Dos grandes novelas argentinas de los 90 coincidieron entre las finalistas del Premio Planeta en 1995: El traductor, de Salvador Benesdra, y El mal menor. Feiling tuvo una suerte de la que no gozó El traductor y Planeta optó por publicar El mal menor; el ladrillo de más 600 páginas de Benesdra recién vería la luz después de su suicidio.

Feiling escribió buena parte de su novela ambientada en San Telmo en un lugar que no se parece precisamente a la ciudad vieja de Buenos Aires: la Universidad de Iowa. Fue en 1994, cuando llegó allí para participar del International Writing Program de esa casa de altos estudios, becado por la Fundación Antorchas. “Los meses más productivos”, dice, fueron entre septiembre y noviembre de 1994. Podemos fechar, pues, la escritura de esta obra maestra en la Argentina del menemismo, en plena investigación del atentado a la AMIA, el doping de Maradona y su aventura como DT de Mandiyú, y el caso Carrasco que terminó con el servicio militar.

La muerte temprana a los 36 años dejó trunco un programa literario desafiante: una exploración de los géneros a través de la novela. El primer paso había sido el policial, con El agua electrizada, ambientada en pleno colapso hiperinflacionario (por cierto: una novela con trasfondo en el terrorismo de Estado, y que claramente se adelantó a la cuestión de la violencia de género). Luego vino Un poeta nacional, que planteó como relato de aventuras en la Patagonia a través de un alter ego de Lugones. Con El mal menor, Feiling indagó las posibilidades de un género casi sin explorar, no solamente en la Argentina, sino en todo el idioma castellano: el terror.
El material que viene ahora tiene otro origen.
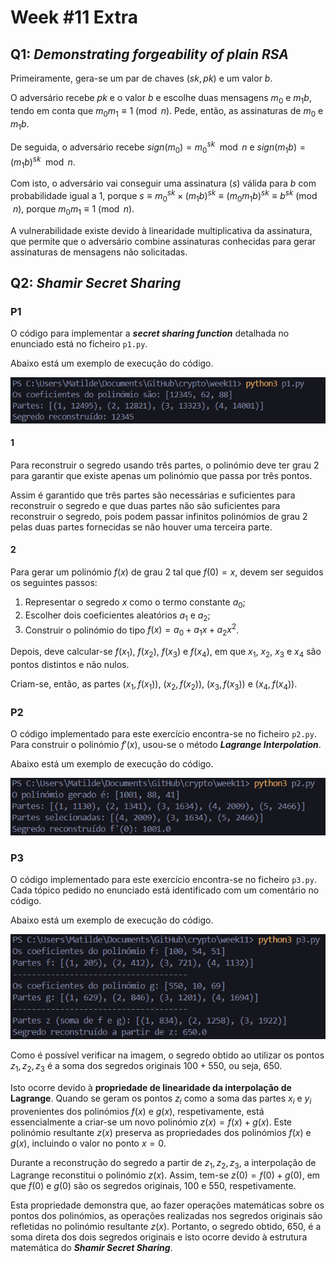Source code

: # Week #11 Extra

## Q1: *Demonstrating forgeability of plain RSA*

Primeiramente, gera-se um par de chaves $(sk, pk)$ e um valor $b$.

O adversário recebe $pk$ e o valor $b$ e escolhe duas mensagens $m_0$ e $m_1b$, tendo em conta que $m_0m_1 \equiv 1 \pmod{n}$.
Pede, então, as assinaturas de $m_0$ e $m_1b$.

De seguida, o adversário recebe $sign(m_0) = m_0^{sk} \mod n$ e $sign(m_1b) = (m_1b)^{sk} \mod n$. 

Com isto, o adversário vai conseguir uma assinatura ($s$) válida para $b$ com probabilidade igual a 1, porque $s \equiv m_0^{sk} \times (m_1b)^{sk} \equiv (m_0m_1b)^{sk} \equiv b^{sk} \pmod{n}$, porque $m_0m_1 \equiv 1 \pmod{n}$.

A vulnerabilidade existe devido à linearidade multiplicativa da assinatura, que permite que o adversário combine assinaturas conhecidas para gerar assinaturas de mensagens não solicitadas.

## Q2: *Shamir Secret Sharing*

### P1

O código para implementar a ***secret sharing function*** detalhada no enunciado está no ficheiro `p1.py`.

Abaixo está um exemplo de execução do código.

![p1](images/q2-1.png)

#### 1

Para reconstruir o segredo usando três partes, o polinómio deve ter grau 2 para garantir que existe apenas um polinómio que passa por três pontos.

Assim é garantido que três partes são necessárias e suficientes para reconstruir o segredo e que duas partes não são suficientes para reconstruir o segredo, pois podem passar infinitos polinómios de grau 2 pelas duas partes fornecidas se não houver uma terceira parte.

#### 2

Para gerar um polinómio $f(x)$ de grau 2 tal que $f(0) = x$, devem ser seguidos os seguintes passos:

1. Representar o segredo $x$ como o termo constante $a_0$;
2. Escolher dois coeficientes aleatórios $a_1$ e $a_2$;
3. Construir o polinómio do tipo $f(x) = a_0 + a_1x + a_2x^2$.

Depois, deve calcular-se $f(x_1)$, $f(x_2)$, $f(x_3)$ e $f(x_4)$, em que $x_1$, $x_2$, $x_3$ e $x_4$ são pontos distintos e não nulos.

Criam-se, então, as partes $(x_1, f(x_1))$, $(x_2, f(x_2))$, $(x_3, f(x_3))$ e $(x_4, f(x_4))$.

### P2

O código implementado para este exercício encontra-se no ficheiro `p2.py`.
Para construir o polinómio $f'(x)$, usou-se o método ***Lagrange Interpolation***.

Abaixo está um exemplo de execução do código.

![p2](images/q2-2.png)

### P3

O código implementado para este exercício encontra-se no ficheiro `p3.py`.
Cada tópico pedido no enunciado está identificado com um comentário no código.

Abaixo está um exemplo de execução do código.

![p3](images/q2-3.png)

Como é possível verificar na imagem, o segredo obtido ao utilizar os pontos $z_1, z_2, z_3$ é a soma dos segredos originais $100 + 550$, ou seja, $650$. 

Isto ocorre devido à **propriedade de linearidade da interpolação de Lagrange**.
Quando se geram os pontos $z_i$ como a soma das partes $x_i$ e $y_i$ provenientes dos polinómios $f(x)$ e $g(x)$, respetivamente, está essencialmente a criar-se um novo polinómio $z(x) = f(x) + g(x)$.
Este polinómio resultante $z(x)$ preserva as propriedades dos polinómios $f(x)$ e $g(x)$, incluindo o valor no ponto $x = 0$.

Durante a reconstrução do segredo a partir de $z_1, z_2, z_3$, a interpolação de Lagrange reconstitui o polinómio $z(x)$.
Assim, tem-se $z(0) = f(0) + g(0)$, em que $f(0)$ e $g(0)$ são os segredos originais, $100$ e $550$, respetivamente.

Esta propriedade demonstra que, ao fazer operações matemáticas sobre os pontos dos polinómios, as operações realizadas nos segredos originais são refletidas no polinómio resultante $z(x)$.
Portanto, o segredo obtido, $650$, é a soma direta dos dois segredos originais e isto ocorre devido à estrutura matemática do ***Shamir Secret Sharing***.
Como buen lector (y lo era a nivel de erudición), Feiling se nutrió de una amplia bibliografía del género, que es mayormente sajón. A su juego lo llamaron: después de Borges no debe haber habido un escritor argentino tan marcadamente anglófilo como Feiling (un continuador de esa línea es Carlos Gamerro). El resultado fue la novela, claro, pero también una antología de cuentos de terror que apareció pocas semanas antes de la muerte del escritor. Pese a su título marketinero (Los mejores cuentos de terror), es ciertamente un trabajo pionero, con textos de Poe y Lovecraft, y también del galés Arthur Machen, un autor celebrado por el propio King, que le reconoce su influencia en las dedicatorias de Revival, su novela de 2015. Lo cual demuestra la meticulosidad de Feiling, capaz de trazar el árbol genealógico de la literatura de terror.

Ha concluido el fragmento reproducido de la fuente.